We agreed that not only would it be one blueprint but the whole school would focus on one main story – Little Red Riding Hood, an overcoming the monster blueprint.  There are lots of versions of Little Red Riding Hood and there are lots of innovations on this story – telling it from the wolf’s point of view, adding other characters and adding other subversive elements.  It will be interesting to see if any of these books use a different blueprint because of the way they are retold.

So, here is my list of books/films/websites based around Little Red Riding Hood that are suitable for primary age children.  I haven ‘t really gone for any of the traditional tales as schools will already have these.

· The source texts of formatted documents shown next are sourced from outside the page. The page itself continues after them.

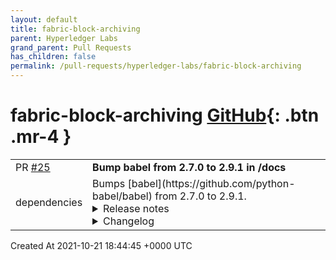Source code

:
```yaml
---
layout: default
title: fabric-block-archiving
parent: Hyperledger Labs
grand_parent: Pull Requests
has_children: false
permalink: /pull-requests/hyperledger-labs/fabric-block-archiving
---
```


# fabric-block-archiving <span class="fs-3 right-align">[GitHub](https://github.com/hyperledger-labs/fabric-block-archiving){: .btn .mr-4 }</span>


<div>
    <table>
        <tr>
            <td>
                PR <a href="https://github.com/hyperledger-labs/fabric-block-archiving/pull/25" class=".btn">#25</a>
            </td>
            <td>
                <b>
                    Bump babel from 2.7.0 to 2.9.1 in /docs
                </b>
            </td>
        </tr>
        <tr>
            <td>
                <span class="chip">dependencies</span>
            </td>
            <td>
                Bumps [babel](https://github.com/python-babel/babel) from 2.7.0 to 2.9.1.
<details>
<summary>Release notes</summary>
<p><em>Sourced from <a href="https://github.com/python-babel/babel/releases">babel's releases</a>.</em></p>
<blockquote>
<h2>Version 2.9.1</h2>
<h1>Bugfixes</h1>
<ul>
<li>The internal locale-data loading functions now validate the name of the locale file to be loaded and only allow files within Babel's data directory.  Thank you to Chris Lyne of Tenable, Inc. for discovering the issue!</li>
</ul>
<h2>Version 2.9.0</h2>
<h1>Upcoming version support changes</h1>
<ul>
<li>This version, Babel 2.9, is the last version of Babel to support Python 2.7, Python 3.4, and Python 3.5.</li>
</ul>
<h1>Improvements</h1>
<ul>
<li>CLDR: Use CLDR 37 – Aarni Koskela (<a href="https://github-redirect.dependabot.com/python-babel/babel/issues/734">#734</a>)</li>
<li>Dates: Handle ZoneInfo objects in get_timezone_location, get_timezone_name - Alessio Bogon (<a href="https://github-redirect.dependabot.com/python-babel/babel/issues/741">#741</a>)</li>
<li>Numbers: Add group_separator feature in number formatting - Abdullah Javed Nesar (<a href="https://github-redirect.dependabot.com/python-babel/babel/issues/726">#726</a>)</li>
</ul>
<h1>Bugfixes</h1>
<ul>
<li>Dates: Correct default Format().timedelta format to 'long' to mute deprecation warnings – Aarni Koskela</li>
<li>Import: Simplify iteration code in &quot;import_cldr.py&quot; – Felix Schwarz</li>
<li>Import: Stop using deprecated ElementTree methods &quot;getchildren()&quot; and &quot;getiterator()&quot; – Felix Schwarz</li>
<li>Messages: Fix unicode printing error on Python 2 without TTY. – Niklas Hambüchen</li>
<li>Messages: Introduce invariant that _invalid_pofile() takes unicode line. – Niklas Hambüchen</li>
<li>Tests: fix tests when using Python 3.9 – Felix Schwarz</li>
<li>Tests: Remove deprecated 'sudo: false' from Travis configuration – Jon Dufresne</li>
<li>Tests: Support Py.test 6.x – Aarni Koskela</li>
<li>Utilities: LazyProxy: Handle AttributeError in specified func – Nikiforov Konstantin (<a href="https://github-redirect.dependabot.com/python-babel/babel/issues/724">#724</a>)</li>
<li>Utilities: Replace usage of parser.suite with ast.parse – Miro Hrončok</li>
</ul>
<h1>Documentation</h1>
<ul>
<li>Update parse_number comments – Brad Martin (<a href="https://github-redirect.dependabot.com/python-babel/babel/issues/708">#708</a>)</li>
<li>Add <strong>iter</strong> to Catalog documentation – <a href="https://github.com/CyanNani123"><code>@​CyanNani123</code></a></li>
</ul>
<h2>Version 2.8.1</h2>
<p>This patch version only differs from 2.8.0 in that it backports in <a href="https://github-redirect.dependabot.com/python-babel/babel/issues/752">#752</a>.</p>
<h2>Version 2.8.0</h2>
<h1>Improvements</h1>
<ul>
<li>CLDR: Upgrade to CLDR 36.0 - Aarni Koskela (<a href="https://github-redirect.dependabot.com/python-babel/babel/issues/679">#679</a>)</li>
<li>Messages: Don't even open files with the &quot;ignore&quot; extraction method - <a href="https://github.com/sebleblanc"><code>@​sebleblanc</code></a> (<a href="https://github-redirect.dependabot.com/python-babel/babel/issues/678">#678</a>)</li>
</ul>
<h1>Bugfixes</h1>
<ul>
<li>Numbers: Fix formatting very small decimals when quantization is disabled - Lev Lybin, <a href="https://github.com/miluChen"><code>@​miluChen</code></a> (<a href="https://github-redirect.dependabot.com/python-babel/babel/issues/662">#662</a>)</li>
<li>Messages: Attempt to sort all messages – Mario Frasca (<a href="https://github-redirect.dependabot.com/python-babel/babel/issues/651">#651</a>, <a href="https://github-redirect.dependabot.com/python-babel/babel/issues/606">#606</a>)</li>
</ul>
<h1>Docs</h1>
<!-- raw HTML omitted -->
</blockquote>
<p>... (truncated)</p>
</details>
<details>
<summary>Changelog</summary>
<p><em>Sourced from <a href="https://github.com/python-babel/babel/blob/master/CHANGES">babel's changelog</a>.</em></p>
<blockquote>
<h2>Version 2.9.1</h2>
<p>Bugfixes</p>
<pre><code>
* The internal locale-data loading functions now validate the name of the locale file to be loaded and only
  allow files within Babel's data directory.  Thank you to Chris Lyne of Tenable, Inc. for discovering the issue!
<h2>Version 2.9.0</h2>
<p>Upcoming version support changes
</code></pre></p>
<ul>
<li>This version, Babel 2.9, is the last version of Babel to support Python 2.7, Python 3.4, and Python 3.5.</li>
</ul>
<p>Improvements</p>
<pre><code>
* CLDR: Use CLDR 37 – Aarni Koskela ([#734](https://github.com/python-babel/babel/issues/734))
* Dates: Handle ZoneInfo objects in get_timezone_location, get_timezone_name - Alessio Bogon ([#741](https://github.com/python-babel/babel/issues/741))
* Numbers: Add group_separator feature in number formatting - Abdullah Javed Nesar ([#726](https://github.com/python-babel/babel/issues/726))
<p>Bugfixes</p>
<pre><code>
* Dates: Correct default Format().timedelta format to 'long' to mute deprecation warnings – Aarni Koskela
* Import: Simplify iteration code in &amp;quot;import_cldr.py&amp;quot; – Felix Schwarz
* Import: Stop using deprecated ElementTree methods &amp;quot;getchildren()&amp;quot; and &amp;quot;getiterator()&amp;quot; – Felix Schwarz
* Messages: Fix unicode printing error on Python 2 without TTY. – Niklas Hambüchen
* Messages: Introduce invariant that _invalid_pofile() takes unicode line. – Niklas Hambüchen
* Tests: fix tests when using Python 3.9 – Felix Schwarz
* Tests: Remove deprecated 'sudo: false' from Travis configuration – Jon Dufresne
* Tests: Support Py.test 6.x – Aarni Koskela
* Utilities: LazyProxy: Handle AttributeError in specified func – Nikiforov Konstantin ([#724](https://github.com/python-babel/babel/issues/724))
* Utilities: Replace usage of parser.suite with ast.parse – Miro Hrončok

Documentation
&lt;/code&gt;&lt;/pre&gt;
&lt;ul&gt;
&lt;li&gt;Update parse_number comments – Brad Martin (&lt;a href=&quot;https://github-redirect.dependabot.com/python-babel/babel/issues/708&quot;&gt;#708&lt;/a&gt;)&lt;/li&gt;
&lt;li&gt;Add &lt;strong&gt;iter&lt;/strong&gt; to Catalog documentation – &lt;a href=&quot;https://github.com/CyanNani123&quot;&gt;&lt;code&gt;@​CyanNani123&lt;/code&gt;&lt;/a&gt;&lt;/li&gt;
&lt;/ul&gt;
&lt;h2&gt;Version 2.8.1&lt;/h2&gt;
&lt;p&gt;This is solely a patch release to make running tests on Py.test 6+ possible.&lt;/p&gt;
&lt;p&gt;Bugfixes&lt;/p&gt;
&lt;!-- raw HTML omitted --&gt;
&lt;/blockquote&gt;
&lt;p&gt;... (truncated)&lt;/p&gt;
&lt;/details&gt;
&lt;details&gt;
&lt;summary&gt;Commits&lt;/summary&gt;

&lt;ul&gt;
&lt;li&gt;&lt;a href=&quot;https://github.com/python-babel/babel/commit/a99fa2474c808b51ebdabea18db871e389751559&quot;&gt;&lt;code&gt;a99fa24&lt;/code&gt;&lt;/a&gt; Use 2.9.0's setup.py for 2.9.1&lt;/li&gt;
&lt;li&gt;&lt;a href=&quot;https://github.com/python-babel/babel/commit/60b33e083801109277cb068105251e76d0b7c14e&quot;&gt;&lt;code&gt;60b33e0&lt;/code&gt;&lt;/a&gt; Become 2.9.1&lt;/li&gt;
&lt;li&gt;&lt;a href=&quot;https://github.com/python-babel/babel/commit/412015ef642bfcc0d8ba8f4d05cdbb6aac98d9b3&quot;&gt;&lt;code&gt;412015e&lt;/code&gt;&lt;/a&gt; Merge pull request &lt;a href=&quot;https://github-redirect.dependabot.com/python-babel/babel/issues/782&quot;&gt;#782&lt;/a&gt; from python-babel/locale-basename&lt;/li&gt;
&lt;li&gt;&lt;a href=&quot;https://github.com/python-babel/babel/commit/5caf717ceca4bd235552362b4fbff88983c75d8c&quot;&gt;&lt;code&gt;5caf717&lt;/code&gt;&lt;/a&gt; Disallow special filenames on Windows&lt;/li&gt;
&lt;li&gt;&lt;a href=&quot;https://github.com/python-babel/babel/commit/3a700b5b8b53606fd98ef8294a56f9510f7290f8&quot;&gt;&lt;code&gt;3a700b5&lt;/code&gt;&lt;/a&gt; Run locale identifiers through &lt;code&gt;os.path.basename()&lt;/code&gt;&lt;/li&gt;
&lt;li&gt;&lt;a href=&quot;https://github.com/python-babel/babel/commit/5afe2b2f11dcdd6090c00231d342c2e9cd1bdaab&quot;&gt;&lt;code&gt;5afe2b2&lt;/code&gt;&lt;/a&gt; Merge pull request &lt;a href=&quot;https://github-redirect.dependabot.com/python-babel/babel/issues/754&quot;&gt;#754&lt;/a&gt; from python-babel/github-ci&lt;/li&gt;
&lt;li&gt;&lt;a href=&quot;https://github.com/python-babel/babel/commit/58de8342f865df88697a4a166191e880e3c84d82&quot;&gt;&lt;code&gt;58de834&lt;/code&gt;&lt;/a&gt; Replace Travis + Appveyor with GitHub Actions (WIP)&lt;/li&gt;
&lt;li&gt;&lt;a href=&quot;https://github.com/python-babel/babel/commit/d1bbc08e845d03d8e1f0dfa0e04983d755f39cb5&quot;&gt;&lt;code&gt;d1bbc08&lt;/code&gt;&lt;/a&gt; import_cldr: use logging; add -q option&lt;/li&gt;
&lt;li&gt;&lt;a href=&quot;https://github.com/python-babel/babel/commit/156b7fb9f377ccf58c71cf01dc69fb10c7b69314&quot;&gt;&lt;code&gt;156b7fb&lt;/code&gt;&lt;/a&gt; Quiesce CLDR download progress bar if requested (or not a TTY)&lt;/li&gt;
&lt;li&gt;&lt;a href=&quot;https://github.com/python-babel/babel/commit/613dc1700f91c3d40b081948c0dd6023d8ece057&quot;&gt;&lt;code&gt;613dc17&lt;/code&gt;&lt;/a&gt; Make the import warnings about unsupported number systems less verbose&lt;/li&gt;
&lt;li&gt;Additional commits viewable in &lt;a href=&quot;https://github.com/python-babel/babel/compare/v2.7.0...v2.9.1&quot;&gt;compare view&lt;/a&gt;&lt;/li&gt;
&lt;/ul&gt;
&lt;/details&gt;

&lt;br /&gt;
</code></pre>


[![Dependabot compatibility score](https://dependabot-badges.githubapp.com/badges/compatibility_score?dependency-name=babel&package-manager=pip&previous-version=2.7.0&new-version=2.9.1)](https://docs.github.com/en/github/managing-security-vulnerabilities/about-dependabot-security-updates#about-compatibility-scores)

Dependabot will resolve any conflicts with this PR as long as you don't alter it yourself. You can also trigger a rebase manually by commenting `@dependabot rebase`.

[//]: # (dependabot-automerge-start)
[//]: # (dependabot-automerge-end)

---

<details>
<summary>Dependabot commands and options</summary>
<br />

You can trigger Dependabot actions by commenting on this PR:
- `@dependabot rebase` will rebase this PR
- `@dependabot recreate` will recreate this PR, overwriting any edits that have been made to it
- `@dependabot merge` will merge this PR after your CI passes on it
- `@dependabot squash and merge` will squash and merge this PR after your CI passes on it
- `@dependabot cancel merge` will cancel a previously requested merge and block automerging
- `@dependabot reopen` will reopen this PR if it is closed
- `@dependabot close` will close this PR and stop Dependabot recreating it. You can achieve the same result by closing it manually
- `@dependabot ignore this major version` will close this PR and stop Dependabot creating any more for this major version (unless you reopen the PR or upgrade to it yourself)
- `@dependabot ignore this minor version` will close this PR and stop Dependabot creating any more for this minor version (unless you reopen the PR or upgrade to it yourself)
- `@dependabot ignore this dependency` will close this PR and stop Dependabot creating any more for this dependency (unless you reopen the PR or upgrade to it yourself)
- `@dependabot use these labels` will set the current labels as the default for future PRs for this repo and language
- `@dependabot use these reviewers` will set the current reviewers as the default for future PRs for this repo and language
- `@dependabot use these assignees` will set the current assignees as the default for future PRs for this repo and language
- `@dependabot use this milestone` will set the current milestone as the default for future PRs for this repo and language

You can disable automated security fix PRs for this repo from the [Security Alerts page](https://github.com/hyperledger-labs/fabric-block-archiving/network/alerts).

</details>
            </td>
        </tr>
    </table>
    <div class="right-align">
        Created At 2021-10-21 18:44:45 +0000 UTC
    </div>
</div>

  1. Hoodwinked – the movie with lots of intertextual links and most primary aged children will have already seen it.
  2. Little Red: A Fizzingly Good Yarn- by Lynn and David Roberts
  3. Lucy and the Big Bad Wolf by Ann Jungman
  4. Lucy and the Wolf in Sheep’s Clothing by Ann Jungman
  5. Lon Po Po by Ed Young – a chinese  Little Red Riding Hood
  6. Pretty Salma by Niki Daly – a south african Little Red Riding Hood
  7. Flossie & the Fox by Patricia C MckIssack
  8. The Wolf’s Story by Toby Forward
  9. Little Red Riding Hood: A Newfangled Prairie Tale by Lisa Campbell Forist
  10. Beware Beware by Susan Hill – more poetry than prose
  11. Revolting Rhymes by Roald Dahl with the immortal lines ‘one eyelid flickers, she whips a pistol from her knickers’
  12. Wolf by Gillian Cross – only suitable for Yr6+
  13. The Little Red Riding Hood Project – versions of the story with images
  14. Visualising Little Red, a paper by Sarah Bonner about the images used in modern retellings of Little Red Riding hood
  15. Added on the 04/01/10 Little Fred Riding Hood by Michael Cox
  16. Little Red Riding Hood retold by Tony Ross
  17. Beware of Boys by Tony Blundell
  18. Clever Polly and the Stupid Wolf by Catherine Storr
  19. Little Red Riding Hood by Anne Walter
  20. Red Riding Hood Rap by Penny Dolan


These books can be used in shared time and a great guided reading session would be for each child to take one of the titles and discuss how the books are the same and different.  I look forward to seeing what they do.